Edwardian Fashion Week

Lucile Fashion Parade
Lucile Fashion Parade

Today’s fashionistas can access the catwalks of New York, Paris, London, and Milan Fashion Week with the click of a button or tap of an app–and they can mark their purchases just as easily. Though Edwardian women didn’t have YouTube or apps, they too had fashion shows, and just as today’s fashion industry is divided into two seasons, so it was in the 1900s.

Paris has always been the center of the fashion industry, and couturiers used the fashionable races at Auteuil and Longchamps in the spring and in the autumn to unveil their latest designs. Mannequins (models), carefully attired in whatever daring trend the designers hoped to press upon ladies, would casually stroll about the racecourse, stopping at suitable intervals for perusal. Sometimes the wild designs backfired, as was the case with the mannequins dressed in trousers around 1913! This was followed on a more restrained scale by English designers (Redfern, famous for the tailor made, made its mark at Cowes). Lucile is credited with the creation of the “mannequin parade,” and this became a staple in not only dressmakers’ establishments, but upscale department stores. Sipping tea in the fashion department, while a parade of girls strolled by in the latest designs became de rigueur for middle- and upper-class women, and they needed only point at what they wished to buy.

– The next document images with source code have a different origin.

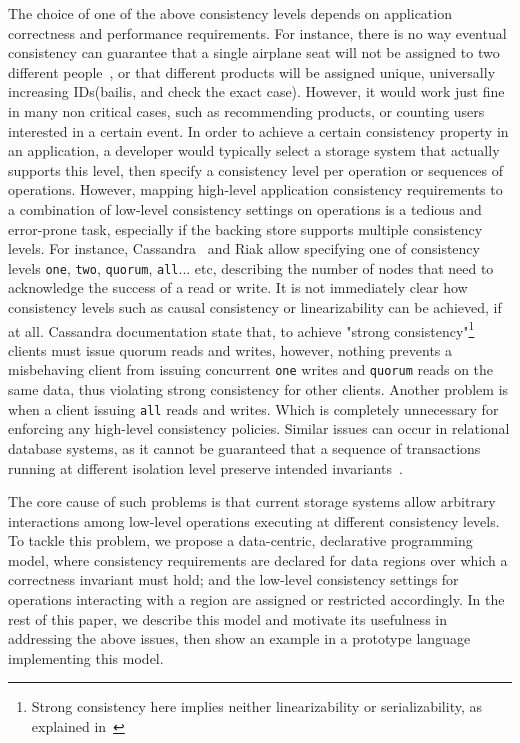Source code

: \documentclass[preprint, numbers]{sigplanconf}
\begin{document}
The choice of one of the above consistency levels depends on application
correctness and performance requirements. For instance, there is no way eventual consistency
can guarantee that a single airplane seat will not be assigned to two different
people~\cite{bailis2014coordination}, or that different products will be assigned unique, universally
increasing IDs(bailis, and check the exact case). However, it would work just fine
in many non critical cases, such as recommending products, or counting users
interested in a certain event. In order to achieve a certain consistency
property in an application, a developer would typically select a storage system that
actually supports this level, then specify a consistency level per operation or
sequences of operations. However, mapping high-level application consistency requirements to  a combination of
low-level consistency settings on operations is a tedious and error-prone task, especially if
the backing store supports multiple consistency levels. For instance,
Cassandra~\cite{lakshman2010cassandra} and Riak allow specifying one of consistency levels
\texttt{one}, \texttt{two}, \texttt{quorum}, \texttt{all}... etc, describing the number of nodes that need to
acknowledge the success of a read or write. It
is not immediately clear how consistency levels such as causal consistency or
linearizability can be achieved, if at all.  Cassandra documentation state that,
to achieve "strong consistency"\footnote{ Strong consistency here implies
neither linearizability or serializability, as explained in~\cite{sivaramakrishnan2016representation}} clients must issue quorum reads and writes,
however, nothing prevents a misbehaving client from issuing concurrent \texttt{one} writes and
\texttt{quorum} reads on the same data, thus violating strong consistency for other clients. Another
problem is when a client issuing \texttt{all} reads and writes. Which is completely
unnecessary for enforcing any high-level consistency policies. Similar issues
can occur in relational database systems, as it cannot be guaranteed that a
sequence of transactions running at different isolation level preserve intended
invariants~\cite{gray1992transaction}. 

The core cause of such problems is that current storage systems allow arbitrary
interactions among low-level operations executing at different consistency levels. To
tackle this problem, we propose a data-centric, declarative programming model, where
consistency requirements are declared for data regions over which a correctness
invariant must hold; and the low-level consistency settings for operations interacting with
a region are assigned or restricted accordingly. In the rest of this paper, we describe this
model and motivate its usefulness in addressing the above issues, then show
an example in a prototype language implementing this model.
\end{document}
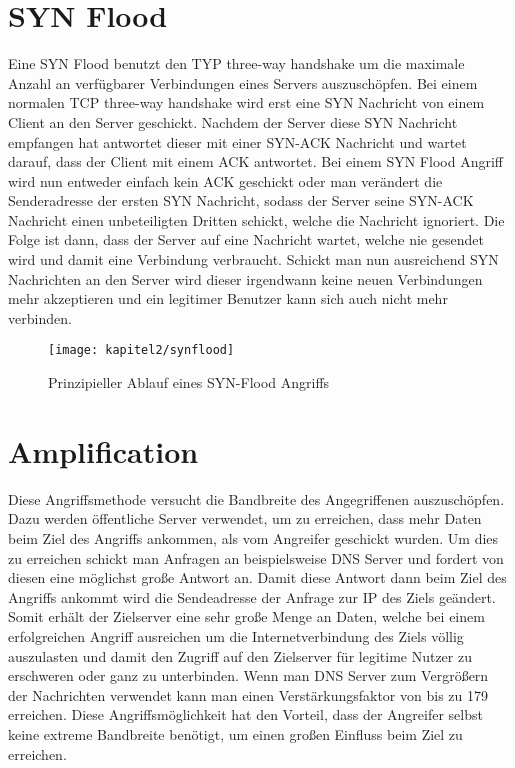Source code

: \section{SYN Flood}

Eine SYN Flood benutzt den TYP three-way handshake um die maximale Anzahl an verfügbarer Verbindungen eines Servers auszuschöpfen. Bei einem normalen TCP three-way handshake wird erst eine SYN Nachricht von einem Client an den Server geschickt. Nachdem der Server diese SYN Nachricht empfangen hat antwortet dieser mit einer SYN-ACK Nachricht und wartet darauf, dass der Client mit einem ACK antwortet. Bei einem SYN Flood Angriff wird nun entweder einfach kein ACK geschickt oder man verändert die Senderadresse der ersten SYN Nachricht, sodass der Server seine SYN-ACK Nachricht einen unbeteiligten Dritten schickt, welche die Nachricht ignoriert. Die Folge ist dann, dass der Server auf eine Nachricht wartet, welche nie gesendet wird und damit eine Verbindung verbraucht. Schickt man nun ausreichend SYN Nachrichten an den Server wird dieser irgendwann keine neuen Verbindungen mehr akzeptieren und ein legitimer Benutzer kann sich auch nicht mehr verbinden.

\begin{figure}[h]
		\centering
		\texttt{[image: kapitel2/synflood]}
		\caption[SYN-Flooding]{Prinzipieller Ablauf eines SYN-Flood Angriffs}
		\label{img:synflood}
\end{figure}

\section{Amplification}

Diese Angriffsmethode versucht die Bandbreite des Angegriffenen auszuschöpfen. Dazu werden öffentliche Server verwendet, um zu erreichen, dass mehr Daten beim Ziel des Angriffs ankommen, als vom Angreifer geschickt wurden. Um dies zu erreichen schickt man Anfragen an beispielsweise DNS Server und fordert von diesen eine möglichst große Antwort an. Damit diese Antwort dann beim Ziel des Angriffs ankommt wird die Sendeadresse der  Anfrage zur IP des Ziels geändert. Somit erhält der Zielserver eine sehr große Menge an Daten, welche bei einem erfolgreichen Angriff ausreichen um die Internetverbindung des Ziels völlig auszulasten und damit den Zugriff auf den Zielserver für legitime Nutzer zu erschweren oder ganz zu unterbinden. Wenn man DNS Server zum Vergrößern der Nachrichten verwendet kann man einen Verstärkungsfaktor von bis zu 179 erreichen. Diese Angriffsmöglichkeit hat den Vorteil, dass der Angreifer selbst keine extreme Bandbreite benötigt, um einen großen Einfluss beim Ziel zu erreichen.

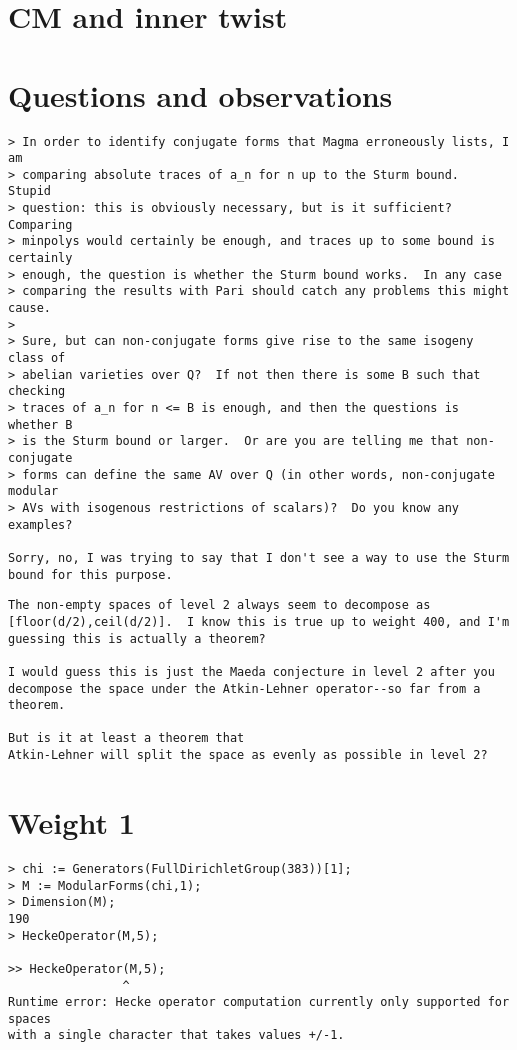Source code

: \documentclass[11pt]{amsart}
\numberwithin{equation}{subsection}
\theoremstyle{definition}
\begin{document}
\section{CM and inner twist}

\section{Questions and observations}

\begin{verbatim}
> In order to identify conjugate forms that Magma erroneously lists, I am
> comparing absolute traces of a_n for n up to the Sturm bound.  Stupid
> question: this is obviously necessary, but is it sufficient?  Comparing
> minpolys would certainly be enough, and traces up to some bound is certainly
> enough, the question is whether the Sturm bound works.  In any case
> comparing the results with Pari should catch any problems this might cause.
>
> Sure, but can non-conjugate forms give rise to the same isogeny class of
> abelian varieties over Q?  If not then there is some B such that checking
> traces of a_n for n <= B is enough, and then the questions is whether B
> is the Sturm bound or larger.  Or are you are telling me that non-conjugate
> forms can define the same AV over Q (in other words, non-conjugate modular
> AVs with isogenous restrictions of scalars)?  Do you know any examples?

Sorry, no, I was trying to say that I don't see a way to use the Sturm
bound for this purpose.
\end{verbatim}

\begin{verbatim}
The non-empty spaces of level 2 always seem to decompose as [floor(d/2),ceil(d/2)].  I know this is true up to weight 400, and I'm guessing this is actually a theorem?

I would guess this is just the Maeda conjecture in level 2 after you
decompose the space under the Atkin-Lehner operator--so far from a
theorem.

But is it at least a theorem that
Atkin-Lehner will split the space as evenly as possible in level 2?
\end{verbatim}

\section{Weight 1}

\begin{verbatim}
> chi := Generators(FullDirichletGroup(383))[1];
> M := ModularForms(chi,1);
> Dimension(M);
190
> HeckeOperator(M,5);

>> HeckeOperator(M,5);
                ^
Runtime error: Hecke operator computation currently only supported for spaces 
with a single character that takes values +/-1.
\end{verbatim}

\begin{thebibliography}{999}

\end{thebibliography}
\end{document}
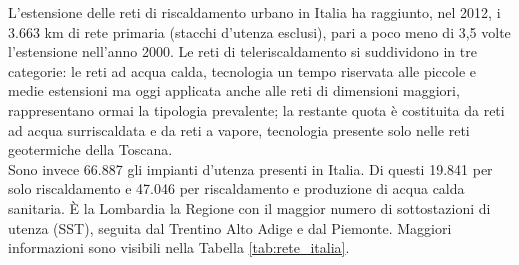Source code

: \documentclass[laurea,oneside,11pt]{USiena_tesiLM3}
\begin{document}
L'estensione delle reti di riscaldamento urbano in Italia ha raggiunto, nel 2012, i 3.663 km di rete primaria (stacchi d'utenza esclusi), pari a poco meno di 3,5 volte l'estensione nell'anno 2000.
Le reti di teleriscaldamento si suddividono in tre categorie: le reti ad acqua calda, tecnologia un tempo riservata alle piccole e medie estensioni ma oggi applicata anche alle reti di dimensioni maggiori, rappresentano ormai la tipologia prevalente; la restante quota è costituita da reti ad acqua surriscaldata e da reti a vapore, tecnologia presente solo nelle reti geotermiche della Toscana.\\

Sono invece 66.887 gli impianti d'utenza presenti in Italia. Di questi 19.841 per solo riscaldamento e 47.046 per riscaldamento e
produzione di acqua calda sanitaria. \`E la Lombardia la Regione con il maggior numero di sottostazioni di utenza (SST), seguita dal Trentino Alto Adige e dal Piemonte. Maggiori informazioni sono visibili nella Tabella \ref{tab:rete_italia}.
\end{document}
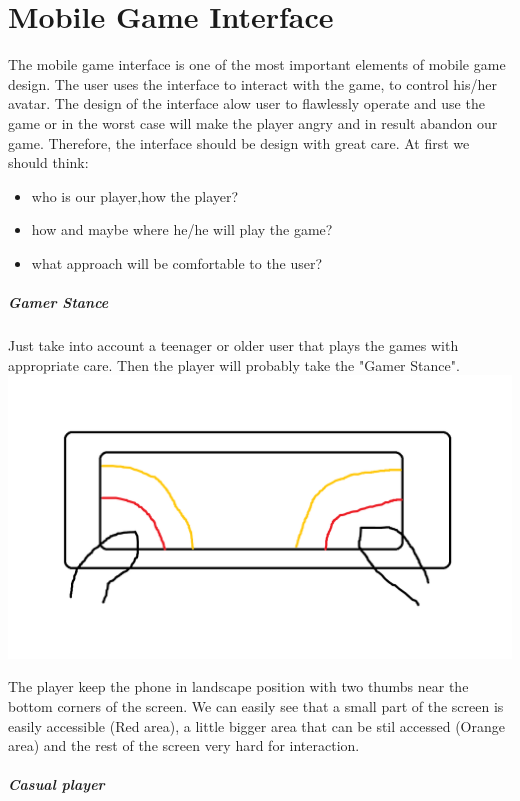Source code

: \chapter{Mobile Game Interface}

The mobile game interface is one of the most important elements of mobile game design. The user uses the interface to interact with the game, to control his/her avatar. The design of the interface alow user to flawlessly operate and use the game or in the worst case will make the player angry and in result abandon our game. Therefore, the interface should be design with great care. At first we should think:
\begin{itemize}
\item who is our player,how the player?
\item how and maybe where he/he will play the game?
\item what approach will be comfortable to the user?
\end{itemize}

\paragraph*{Gamer Stance}
Just take into account a teenager or older user that plays the games with appropriate care. Then the player will probably take the "Gamer Stance".
\includegraphics[width=.8\textwidth]{chapters/img/gamerStance.png}

The player keep the phone in landscape position with two thumbs near the bottom corners of the screen. We can easily see that a small part of the screen is easily accessible (Red area), a little bigger area that can be stil accessed (Orange area) and the rest of the screen very hard for interaction.

\paragraph*{Casual player}

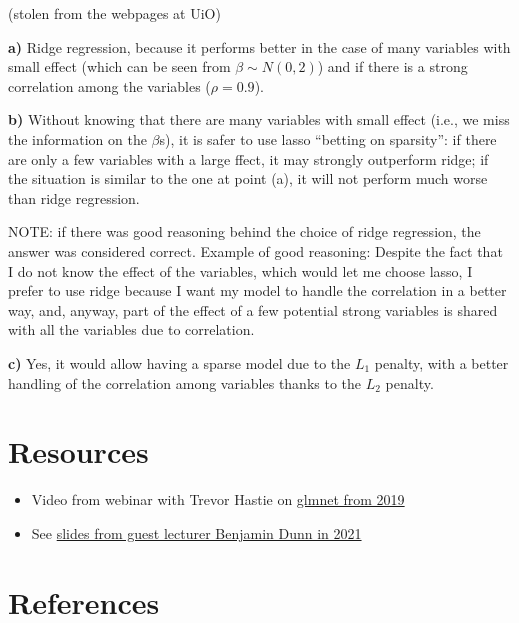 \documentclass[
  letterpaper,
  DIV=11,
  numbers=noendperiod]{scrartcl}
\providecommand{\tightlist}{%
  \setlength{\itemsep}{0pt}\setlength{\parskip}{0pt}}\usepackage{longtable,booktabs,array}
\begin{document}
(stolen from the webpages at UiO)

\textbf{a) } Ridge regression, because it performs better in the case of
many variables with small effect (which can be seen from
\(\beta \sim N(0,2)\)) and if there is a strong correlation among the
variables (\(\rho=0.9\)).

\textbf{b)} Without knowing that there are many variables with small
effect (i.e., we miss the information on the \(\beta\)s), it is safer to
use lasso ``betting on sparsity'': if there are only a few variables
with a large ffect, it may strongly outperform ridge; if the situation
is similar to the one at point (a), it will not perform much worse than
ridge regression.

NOTE: if there was good reasoning behind the choice of ridge regression,
the answer was considered correct. Example of good reasoning: Despite
the fact that I do not know the effect of the variables, which would let
me choose lasso, I prefer to use ridge because I want my model to handle
the correlation in a better way, and, anyway, part of the effect of a
few potential strong variables is shared with all the variables due to
correlation.

\textbf{c)} Yes, it would allow having a sparse model due to the \(L_1\)
penalty, with a better handling of the correlation among variables
thanks to the \(L_2\) penalty.

\hypertarget{resources}{%
\section{Resources}\label{resources}}

\begin{itemize}
\tightlist
\item
  Video from webinar with Trevor Hastie on
  \href{http://youtu.be/BU2gjoLPfDc}{glmnet from 2019}
\item
  See
  \href{https://github.com/mettelang/MA8701V2021/blob/main/Part1/LassoandfriendsBenDunn.pdf}{slides
  from guest lecturer Benjamin Dunn in 2021}
\end{itemize}

\hypertarget{references}{%
\section{References}\label{references}}
\end{document}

The cult of the model was decades away, but Lucile once again paved the way when she hired statuesque young women and gave them romantic names like Gamela and Hebe, and took them with her on fashion tours of the US.

As Blanche McManus points out in The American Woman Abroad:

The mannequins play one of the most important rôles in these Palaces of Modes. They are the live “dummies” on whom are displayed the costumes. All day long they must promenade the salons of the establishments where they are employed, revolving slowly before the eyes of a critical battery of customers, that the effect of the gown may be better judged on a living figure than it may on a thing of wires and papier-maché.

Frequently there is a stage upon which the mannequins play their parts, parts which call for quite as much endurance as the most tragic roles of the real stage. Endurance, tact and skill in their highest forms are all called for, and upon the ability of the mannequin to impress the buyer with the graces of a particular gown depends the sale quite as much, in many instances, as upon the skill of the designer or the insinuations of the salesman or woman. The physical and mental strain is unceasing. From nine in the morning often until nine at night the mannequin must be on her feet, changing from one costume to another at the caprice of the most erratic of clients. Her position and advancement depend upon her ability to clinch sales. All her natural and artificial charms are brought to bear. The mannequins are selected for their svelt figures and for their beauty of face as well as of form. They wear a tight-fitting, black sheath garment, over which the gowns are shown.

A mannequin in a swell establishment is paid something like thirty dollars a month, perhaps a little more if her reputation as a seller is particularly good. Another service which she renders is posing in public places in the new creations of her employer that a new fashion may be well launched in the eyes of the public. She may be seen at Longchamps on the day of the Grand Prix, at Armenonville, at the Pré Catelan, indeed wherever fashion congregates. On the occasion of the Grand Prix she is generally out in full force, parading in the paddock as in the tribunes, or strolling in the enclosure reserved for high society. She will perhaps be dressed in the most bizarre of creations and be followed greedily by all eyes, but she glides along, seemingly unconscious of the throng or the part she is playing, though she divides the honours with the horses and the jockeys. All feminine Paris studies the mannequins on parade at Longchamps greedily and on the verdict does a new style catch on or fail. Betting on the success of a new style is as exciting as the “Pari-Mutuel” at the Grand Prix.